Si je comprends bien, M. Harper :

Votre gouvernement refuse aux scientifiques le droit de parler aux journalistes des résultats de leurs recherches et des conclusions qu’ils en tirent. En propre, vous ne leur défendez pas de parler, mais ne leur donnez le droit de le faire qu’après avoir obtenu l’autorisation de votre service des relations publiques. Le seul problème c’est que dans les médias, les choses doivent aller vite alors que dans la bureaucratie, les autorisations progressent souvent bien lentement. Appelons ça un obstacle majeur. Ajoutons aussi que les scientifiques affirment que « les demandes d’entrevues sont régulièrement refusées ».

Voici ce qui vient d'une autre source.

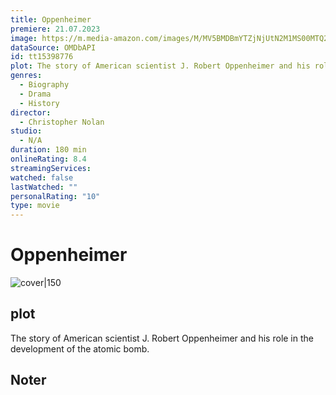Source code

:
 ```yaml
---
title: Oppenheimer
premiere: 21.07.2023
image: https://m.media-amazon.com/images/M/MV5BMDBmYTZjNjUtN2M1MS00MTQ2LTk2ODgtNzc2M2QyZGE5NTVjXkEyXkFqcGdeQXVyNzAwMjU2MTY@._V1_SX300.jpg
dataSource: OMDbAPI
id: tt15398776
plot: The story of American scientist J. Robert Oppenheimer and his role in the development of the atomic bomb.
genres:
  - Biography
  - Drama
  - History
director:
  - Christopher Nolan
studio:
  - N/A
duration: 180 min
onlineRating: 8.4
streamingServices: 
watched: false
lastWatched: ""
personalRating: "10"
type: movie
---
```


# Oppenheimer
![cover|150](https://m.media-amazon.com/images/M/MV5BMDBmYTZjNjUtN2M1MS00MTQ2LTk2ODgtNzc2M2QyZGE5NTVjXkEyXkFqcGdeQXVyNzAwMjU2MTY@._V1_SX300.jpg)
## plot
The story of American scientist J. Robert Oppenheimer and his role in the development of the atomic bomb.
## Noter

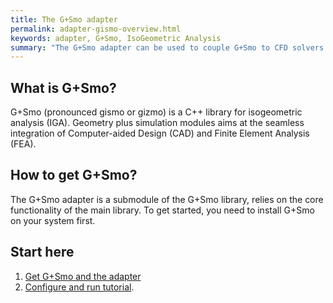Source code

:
 ```yaml
---
title: The G+Smo adapter
permalink: adapter-gismo-overview.html
keywords: adapter, G+Smo, IsoGeometric Analysis
summary: "The G+Smo adapter can be used to couple G+Smo to CFD solvers for FSI applications or even to couple G+Smo to itself for advanced structural simulations."
---
```


## What is G+Smo?

G+Smo (pronounced gismo or gizmo) is a C++ library for isogeometric analysis (IGA). Geometry plus simulation modules aims at the seamless integration of Computer-aided Design (CAD) and Finite Element Analysis (FEA).


## How to get G+Smo?
The G+Smo adapter is a submodule of the G+Smo library, relies on the core functionality of the main library.  To get started, you need to install G+Smo on your system first.


## Start here
1. [Get G+Smo and the adapter](adapter-gismo-get-adapter.html)
2. [Configure and run tutorial](adapter-gismo-get-adapter.html).


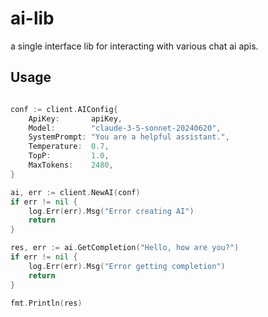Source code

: # ai-lib

a single interface lib for interacting with various chat ai apis.

## Usage

```go

conf := client.AIConfig{
    ApiKey:       apiKey,
    Model:        "claude-3-5-sonnet-20240620",
    SystemPrompt: "You are a helpful assistant.",
    Temperature:  0.7,
    TopP:         1.0,
    MaxTokens:    2480,
}

ai, err := client.NewAI(conf)
if err != nil {
    log.Err(err).Msg("Error creating AI")
    return
}

res, err := ai.GetCompletion("Hello, how are you?")
if err != nil {
    log.Err(err).Msg("Error getting completion")
    return
}

fmt.Println(res)

```
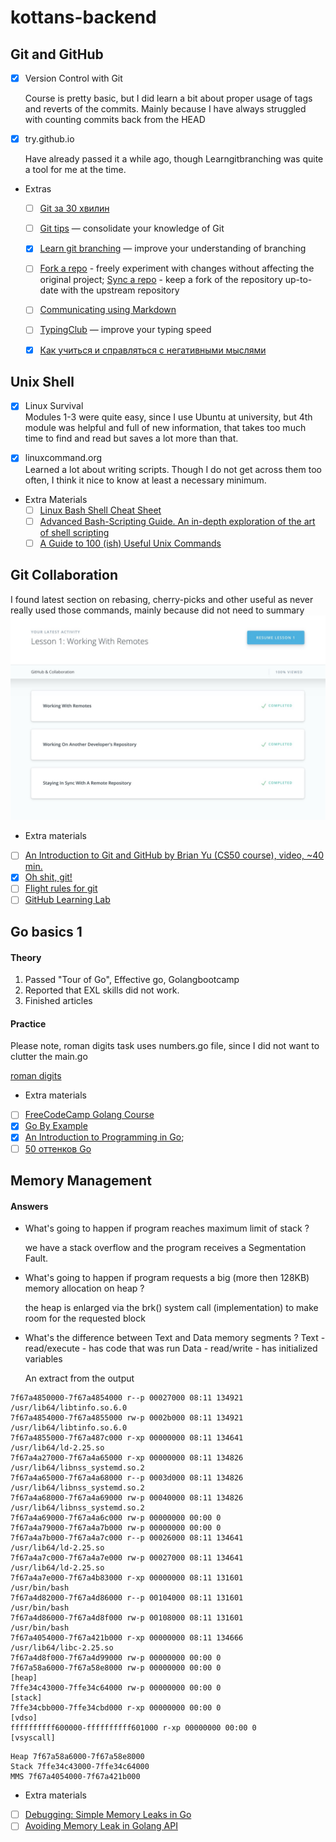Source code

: # kottans-backend
## Git and GitHub
 - [x] Version Control with Git
 
    Course is pretty basic, but I did learn a bit about proper usage of tags and reverts of the commits. Mainly because I have always struggled with counting commits back from the HEAD
 - [x] try.github.io
 
    Have already passed it a while ago, though Learngitbranching was quite a tool for me at the time.
   
 -  Extras 

    - [ ] [Git за 30 хвилин](https://codeguida.com/post/453)

    - [ ] [Git tips](http://sixrevisions.com/web-development/git-tips/) — consolidate your knowledge of Git

    - [x] [Learn git branching](http://learngitbranching.js.org) — improve your understanding of branching

    - [ ] [Fork a repo](https://help.github.com/en/articles/fork-a-repo#step-2-create-a-local-clone-of-your-fork) - freely   experiment with changes without affecting the original project; [Sync a repo](https://help.github.com/en/articles/syncing-a-fork) - keep a fork of the repository up-to-date with the upstream repository

    - [ ] [Communicating using Markdown](https://lab.github.com/githubtraining/communicating-using-markdown)

    - [ ] [TypingClub](https://www.typingclub.com/) — improve your typing speed

    - [x] [Как учиться и справляться с негативными мыслями](https://guides.hexlet.io/learning/)
    
## Unix Shell
- [x] Linux Survival\
    Modules 1-3 were quite easy, since I use Ubuntu at university, but 4th module was helpful and full of new information, that takes too much time to find and read but saves a lot more than that. 
       
    
 - [x] linuxcommand.org\
    Learned a lot about writing scripts. Though I do not get across them too often, I think it nice to know at least a necessary minimum.
 *  Extra Materials
    - [ ] [Linux Bash Shell Cheat Sheet](https://annawilliford.github.io/2016-04-02-UTA/workshop/Linux/bash_cheat_sheet.pdf)
    - [ ] [Advanced Bash-Scripting Guide. An in-depth exploration of the art of shell scripting](http://www.tldp.org/LDP/abs/html/index.html)
    - [ ] [A Guide to 100 (ish) Useful Unix Commands ](http://oliverelliott.org/article/computing/ref_unix/)

## Git Collaboration
I found latest section on rebasing, cherry-picks and other useful as never really used those commands, mainly because did not need to
summary
![alt text](task_git_collaboration/summary.jpg)
-  Extra materials
- [ ] [An Introduction to Git and GitHub by Brian Yu (CS50 course), video, ~40 min.](https://youtu.be/MJUJ4wbFm_A)
- [x] [Oh shit, git!](http://ohshitgit.com/)
- [ ] [Flight rules for git](https://github.com/k88hudson/git-flight-rules)
- [ ] [GitHub Learning Lab](https://lab.github.com/courses)
## Go basics 1

#### Theory
1. Passed "Tour of Go", Effective go, Golangbootcamp
2. Reported that EXL skills did not work. 
3. Finished articles
#### Practice
Please note, roman digits task uses numbers.go file, since I did not want to clutter the main.go

[roman digits](roman-digits/main.go)

- Extra materials

- [ ] [FreeCodeCamp Golang Course](https://www.youtube.com/playlist?list=PLJbE2Yu2zumCe9cO3SIyragJ8pLmVv0z9)
- [x] [Go By Example](https://gobyexample.com/)
- [x] [An Introduction to Programming in Go](https://www.golang-book.com/books/intro);
- [ ] [50 оттенков Go](https://habr.com/ru/company/mailru/blog/314804/)

## Memory Management
#### Answers
- What's going to happen if program reaches maximum limit of stack ?
    
    we have a stack overflow and the program receives a Segmentation Fault.

- What's going to happen if program requests a big (more then 128KB) memory allocation on heap ?

    the heap is enlarged via the brk() system call (implementation) to make room for the requested block
- What's the difference between Text and Data memory segments ?
    Text - read/execute - has code that was run
    Data - read/write - has initialized variables
    
    An extract from the output
```
7f67a4850000-7f67a4854000 r--p 00027000 08:11 134921                     /usr/lib64/libtinfo.so.6.0                                                                            
7f67a4854000-7f67a4855000 rw-p 0002b000 08:11 134921                     /usr/lib64/libtinfo.so.6.0                                                                            
7f67a4855000-7f67a487c000 r-xp 00000000 08:11 134641                     /usr/lib64/ld-2.25.so                                                                                 
7f67a4a27000-7f67a4a65000 r-xp 00000000 08:11 134826                     /usr/lib64/libnss_systemd.so.2                                                                        
7f67a4a65000-7f67a4a68000 r--p 0003d000 08:11 134826                     /usr/lib64/libnss_systemd.so.2                                                                        
7f67a4a68000-7f67a4a69000 rw-p 00040000 08:11 134826                     /usr/lib64/libnss_systemd.so.2                                                                        
7f67a4a69000-7f67a4a6c000 rw-p 00000000 00:00 0                                                                                                                                
7f67a4a79000-7f67a4a7b000 rw-p 00000000 00:00 0                                                                                                                                
7f67a4a7b000-7f67a4a7c000 r--p 00026000 08:11 134641                     /usr/lib64/ld-2.25.so                                                                                 
7f67a4a7c000-7f67a4a7e000 rw-p 00027000 08:11 134641                     /usr/lib64/ld-2.25.so                                                                                 
7f67a4a7e000-7f67a4b83000 r-xp 00000000 08:11 131601                     /usr/bin/bash                                                                                         
7f67a4d82000-7f67a4d86000 r--p 00104000 08:11 131601                     /usr/bin/bash                                                                                         
7f67a4d86000-7f67a4d8f000 rw-p 00108000 08:11 131601                     /usr/bin/bash
7f67a4054000-7f67a421b000 r-xp 00000000 08:11 134666                     /usr/lib64/libc-2.25.so                                                                                           
7f67a4d8f000-7f67a4d99000 rw-p 00000000 00:00 0                                                                                                                                
7f67a58a6000-7f67a58e8000 rw-p 00000000 00:00 0                          [heap]                                                                                                
7ffe34c43000-7ffe34c64000 rw-p 00000000 00:00 0                          [stack]                                                                                               
7ffe34cbb000-7ffe34cbd000 r-xp 00000000 00:00 0                          [vdso]                                                                                                
ffffffffff600000-ffffffffff601000 r-xp 00000000 00:00 0                  [vsyscall]
```
    Heap 7f67a58a6000-7f67a58e8000                                                                                                 
    Stack 7ffe34c43000-7ffe34c64000 
    MMS 7f67a4054000-7f67a421b000
- Extra materials   
- [ ] [Debugging: Simple Memory Leaks in Go](https://medium.com/dm03514-tech-blog/sre-debugging-simple-memory-leaks-in-go-e0a9e6d63d4d)
- [ ] [Avoiding Memory Leak in Golang API](https://hackernoon.com/avoiding-memory-leak-in-golang-api-1843ef45fca8)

En février dernier, une coalition de scientifiques vous a d’ailleurs écrit pour demander que cesse le musellement de leur communauté. « Les Canadiens ont le droit de mieux connaître la science qu’ils financent et d’accéder librement aux explications des scientifiques publics. L’éclairage de ces experts de calibre international est essentiel à la compréhension des enjeux modernes, au débat démocratique et à des prises de décision éclairées touchant tant la santé publique que la protection de l’environnement ou le développement économique. »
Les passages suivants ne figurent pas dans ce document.